TASK BRIEF => If a line in the data has the string "column", please show it.

[GIVEN RECORDS Boundary: Start]

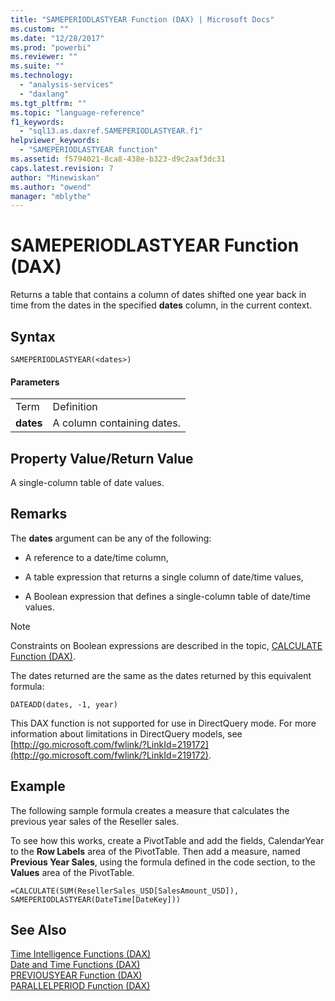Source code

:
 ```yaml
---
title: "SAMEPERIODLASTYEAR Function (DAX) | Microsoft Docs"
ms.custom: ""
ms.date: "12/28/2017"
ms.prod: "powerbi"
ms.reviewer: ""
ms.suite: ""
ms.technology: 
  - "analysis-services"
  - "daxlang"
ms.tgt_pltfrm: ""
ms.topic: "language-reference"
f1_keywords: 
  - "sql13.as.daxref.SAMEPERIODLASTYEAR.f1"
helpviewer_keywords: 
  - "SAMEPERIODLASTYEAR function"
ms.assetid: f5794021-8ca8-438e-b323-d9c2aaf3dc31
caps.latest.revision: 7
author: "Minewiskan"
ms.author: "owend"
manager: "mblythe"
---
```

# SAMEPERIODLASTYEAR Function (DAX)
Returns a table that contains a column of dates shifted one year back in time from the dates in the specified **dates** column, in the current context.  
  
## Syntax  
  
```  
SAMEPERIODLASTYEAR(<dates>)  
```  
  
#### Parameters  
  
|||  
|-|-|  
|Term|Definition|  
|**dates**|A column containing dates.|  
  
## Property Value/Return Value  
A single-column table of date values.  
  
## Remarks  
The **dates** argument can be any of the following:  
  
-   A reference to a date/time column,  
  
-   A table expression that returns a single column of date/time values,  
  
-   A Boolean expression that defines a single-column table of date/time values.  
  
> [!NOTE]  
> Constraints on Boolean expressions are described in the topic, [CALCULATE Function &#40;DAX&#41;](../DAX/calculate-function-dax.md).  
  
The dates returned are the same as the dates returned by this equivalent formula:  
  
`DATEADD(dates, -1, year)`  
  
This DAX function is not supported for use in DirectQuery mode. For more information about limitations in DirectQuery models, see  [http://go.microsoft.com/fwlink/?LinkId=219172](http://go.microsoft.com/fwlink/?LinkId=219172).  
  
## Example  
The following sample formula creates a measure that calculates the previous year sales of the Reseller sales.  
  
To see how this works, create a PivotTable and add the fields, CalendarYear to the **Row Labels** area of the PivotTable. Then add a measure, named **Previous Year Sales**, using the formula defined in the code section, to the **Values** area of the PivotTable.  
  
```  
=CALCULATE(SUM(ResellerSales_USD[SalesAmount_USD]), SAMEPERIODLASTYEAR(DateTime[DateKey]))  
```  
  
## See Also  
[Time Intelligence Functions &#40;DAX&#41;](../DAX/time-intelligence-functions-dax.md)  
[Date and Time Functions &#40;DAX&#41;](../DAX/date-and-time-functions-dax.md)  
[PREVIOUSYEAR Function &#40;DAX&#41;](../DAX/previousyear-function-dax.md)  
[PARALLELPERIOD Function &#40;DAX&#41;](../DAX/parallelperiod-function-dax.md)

[GIVEN RECORDS Boundary: End]

ANSWER FOR THIS EXERCISE =>
Returns a table that contains a column of dates shifted one year back in time from the dates in the specified **dates** column, in the current context.  
|**dates**|A column containing dates.|  
A single-column table of date values.  
-   A reference to a date/time column,  
-   A table expression that returns a single column of date/time values,  
-   A Boolean expression that defines a single-column table of date/time values.  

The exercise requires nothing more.